Nie C, Dong J, Zhang P, Liu X, Han F.; Am J Emerg Med. 2016 Sep 6.
BACKGROUND: The effectiveness and safety of the infusion of ice-cold fluids for prehospital hypothermia in cardiac arrest victims are unclear. This study assessed its effects in adult victims of out-of-hospital cardiac arrest.
METHODS: An online search of PubMed and Cochrane Library databases was performed. Cooling methods were limited to ice-cold fluid perfusion. Randomized controlled trials were included in this review.
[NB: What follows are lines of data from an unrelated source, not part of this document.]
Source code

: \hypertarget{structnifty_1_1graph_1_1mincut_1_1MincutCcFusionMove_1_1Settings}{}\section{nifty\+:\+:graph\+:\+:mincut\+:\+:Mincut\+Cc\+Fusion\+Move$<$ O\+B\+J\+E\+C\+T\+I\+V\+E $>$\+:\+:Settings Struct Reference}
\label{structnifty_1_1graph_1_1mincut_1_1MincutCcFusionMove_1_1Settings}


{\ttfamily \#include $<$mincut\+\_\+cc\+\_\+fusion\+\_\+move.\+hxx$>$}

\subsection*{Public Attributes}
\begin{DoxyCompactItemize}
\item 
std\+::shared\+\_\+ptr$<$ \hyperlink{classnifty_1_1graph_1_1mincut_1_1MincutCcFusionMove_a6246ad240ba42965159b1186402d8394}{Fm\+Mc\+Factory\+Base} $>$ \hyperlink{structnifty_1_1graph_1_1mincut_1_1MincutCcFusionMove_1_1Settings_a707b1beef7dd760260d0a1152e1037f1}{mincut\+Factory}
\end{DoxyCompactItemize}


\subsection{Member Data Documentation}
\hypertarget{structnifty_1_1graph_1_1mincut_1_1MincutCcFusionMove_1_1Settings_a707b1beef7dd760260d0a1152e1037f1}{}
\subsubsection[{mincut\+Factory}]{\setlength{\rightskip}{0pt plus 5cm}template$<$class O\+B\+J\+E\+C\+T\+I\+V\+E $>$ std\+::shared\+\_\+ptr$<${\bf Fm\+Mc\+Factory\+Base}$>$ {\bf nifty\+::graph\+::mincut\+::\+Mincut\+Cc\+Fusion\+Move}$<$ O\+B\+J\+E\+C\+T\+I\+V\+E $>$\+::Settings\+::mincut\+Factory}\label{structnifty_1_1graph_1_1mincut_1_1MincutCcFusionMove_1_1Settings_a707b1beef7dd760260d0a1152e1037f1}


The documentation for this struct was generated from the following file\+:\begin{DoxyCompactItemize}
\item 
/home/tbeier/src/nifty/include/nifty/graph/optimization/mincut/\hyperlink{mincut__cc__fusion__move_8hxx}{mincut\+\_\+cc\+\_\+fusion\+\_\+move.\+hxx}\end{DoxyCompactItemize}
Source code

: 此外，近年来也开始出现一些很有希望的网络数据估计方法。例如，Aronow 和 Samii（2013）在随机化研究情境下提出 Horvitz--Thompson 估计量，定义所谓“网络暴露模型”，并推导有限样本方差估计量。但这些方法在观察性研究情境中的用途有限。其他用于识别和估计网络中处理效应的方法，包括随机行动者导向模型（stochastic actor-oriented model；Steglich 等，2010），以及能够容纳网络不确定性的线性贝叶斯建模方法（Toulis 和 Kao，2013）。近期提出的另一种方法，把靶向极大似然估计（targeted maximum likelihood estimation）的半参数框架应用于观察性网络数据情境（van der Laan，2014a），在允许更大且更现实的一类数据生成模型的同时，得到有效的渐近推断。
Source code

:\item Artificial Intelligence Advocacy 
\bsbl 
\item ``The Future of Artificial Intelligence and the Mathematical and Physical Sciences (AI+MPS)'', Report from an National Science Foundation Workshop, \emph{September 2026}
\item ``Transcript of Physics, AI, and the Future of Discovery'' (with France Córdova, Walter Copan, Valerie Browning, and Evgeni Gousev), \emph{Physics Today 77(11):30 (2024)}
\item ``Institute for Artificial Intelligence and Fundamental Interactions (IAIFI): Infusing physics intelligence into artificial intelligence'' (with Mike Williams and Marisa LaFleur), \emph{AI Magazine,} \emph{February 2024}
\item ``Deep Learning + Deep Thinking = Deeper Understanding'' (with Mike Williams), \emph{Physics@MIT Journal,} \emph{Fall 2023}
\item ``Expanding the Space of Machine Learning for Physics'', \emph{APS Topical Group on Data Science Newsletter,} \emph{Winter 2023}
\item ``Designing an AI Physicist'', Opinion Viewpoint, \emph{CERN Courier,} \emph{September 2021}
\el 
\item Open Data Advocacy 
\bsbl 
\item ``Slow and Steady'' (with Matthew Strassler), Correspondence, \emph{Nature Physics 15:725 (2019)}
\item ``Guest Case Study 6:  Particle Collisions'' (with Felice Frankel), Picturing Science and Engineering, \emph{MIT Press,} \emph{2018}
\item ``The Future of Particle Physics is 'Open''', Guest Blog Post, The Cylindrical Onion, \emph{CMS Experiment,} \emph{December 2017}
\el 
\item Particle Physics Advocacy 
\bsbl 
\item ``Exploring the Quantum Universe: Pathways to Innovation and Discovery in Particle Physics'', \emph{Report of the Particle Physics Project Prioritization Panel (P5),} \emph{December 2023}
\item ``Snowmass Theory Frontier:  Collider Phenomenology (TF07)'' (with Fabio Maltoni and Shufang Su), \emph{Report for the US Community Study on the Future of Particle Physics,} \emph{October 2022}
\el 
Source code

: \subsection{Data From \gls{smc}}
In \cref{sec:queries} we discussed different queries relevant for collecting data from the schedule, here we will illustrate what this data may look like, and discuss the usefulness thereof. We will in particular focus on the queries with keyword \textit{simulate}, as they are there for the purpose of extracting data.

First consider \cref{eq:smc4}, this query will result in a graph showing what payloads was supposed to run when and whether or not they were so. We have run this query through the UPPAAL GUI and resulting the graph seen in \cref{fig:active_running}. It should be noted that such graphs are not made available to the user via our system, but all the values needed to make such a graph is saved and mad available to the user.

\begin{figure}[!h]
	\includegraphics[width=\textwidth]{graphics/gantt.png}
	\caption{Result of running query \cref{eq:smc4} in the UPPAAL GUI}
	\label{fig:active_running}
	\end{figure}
The main outcomes were body temperature at hospital arrival, survival to hospital discharge, neurological recovery, incidence of pulmonary edema, and the rate of rearrest.
RESULTS: Among 1155 citations, 5 studies were included in this meta-analysis. The pooled analysis of these studies revealed no differences in survival to hospital discharge, favorable neurological outcomes, and incidence of pulmonary edema between the treatment group and control group. There were significant differences in body temperature at hospital arrival (I2 = 0.0%, χ2 = 2.58, MD = -0.760, 95% confidence interval = -0.938 to -0.581, P < .001) and the rate of rearrest (I2 = 0.0%, χ2 = 0.69, 95% confidence interval = 1.109 to 1.479, P = .031).
CONCLUSIONS: Prehospital therapeutic hypothermia induced by intravenous infusion of ice-cold fluids in patients with out-of-hospital cardiac arrest decreased body temperature at hospital arrival but did not improve survival to hospital discharge and favorable neurological outcomes. Ice-cold fluid infusion did not increase the incidence of pulmonary edema but increased the incidence of rearrests.